Goal of the exercise:
All lines in the records that carry the string "RDMI" are to be shown.

Working data below:

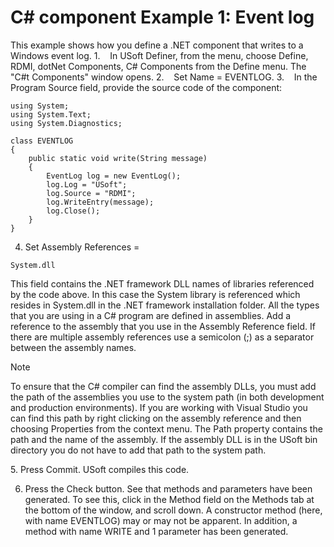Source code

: # C# component Example 1: Event log

This example shows how you define a .NET component that writes to a Windows event log.
1.    In USoft Definer, from the menu, choose Define, RDMI, dotNet Components, C# Components from the Define menu. The "C#t Components" window opens.
2.    Set Name = EVENTLOG.
3.    In the Program Source field, provide the source code of the component:

```language-cs
using System;
using System.Text;
using System.Diagnostics;

class EVENTLOG
{
    public static void write(String message)
    {
        EventLog log = new EventLog();
        log.Log = "USoft";
        log.Source = "RDMI";
        log.WriteEntry(message);
        log.Close();
    }
}
```

4. Set Assembly References =

```
System.dll 
```

This field contains the .NET framework DLL names of libraries referenced by the code above. In this case the System library is referenced which resides in System.dll in the .NET framework installation folder. All the types that you are using in a C# program are defined in assemblies. Add a reference to the assembly that you use in the Assembly Reference field. If there are multiple assembly references use a semicolon (;) as a separator between the assembly names.

> [!NOTE]
> To ensure that the C# compiler can find the assembly DLLs, you must add the path of the assemblies you use to the system path (in both development and production environments). If you are working with Visual Studio you can find this path by right clicking on the assembly reference and then choosing Properties from the context menu. The Path property contains the path and the name of the assembly. If the assembly DLL is in the USoft bin directory you do not have to add that path to the system path.

5. Press Commit. USoft compiles this code.

6. Press the Check button. See that methods and parameters have been generated. To see this, click in the Method field on the Methods tab at the bottom of the window, and scroll down. A constructor method (here, with name EVENTLOG) may or may not be apparent. In addition, a method with name WRITE and 1 parameter has been generated.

End of Working data.

Task response:
1.    In USoft Definer, from the menu, choose Define, RDMI, dotNet Components, C# Components from the Define menu. The "C#t Components" window opens.
        log.Source = "RDMI";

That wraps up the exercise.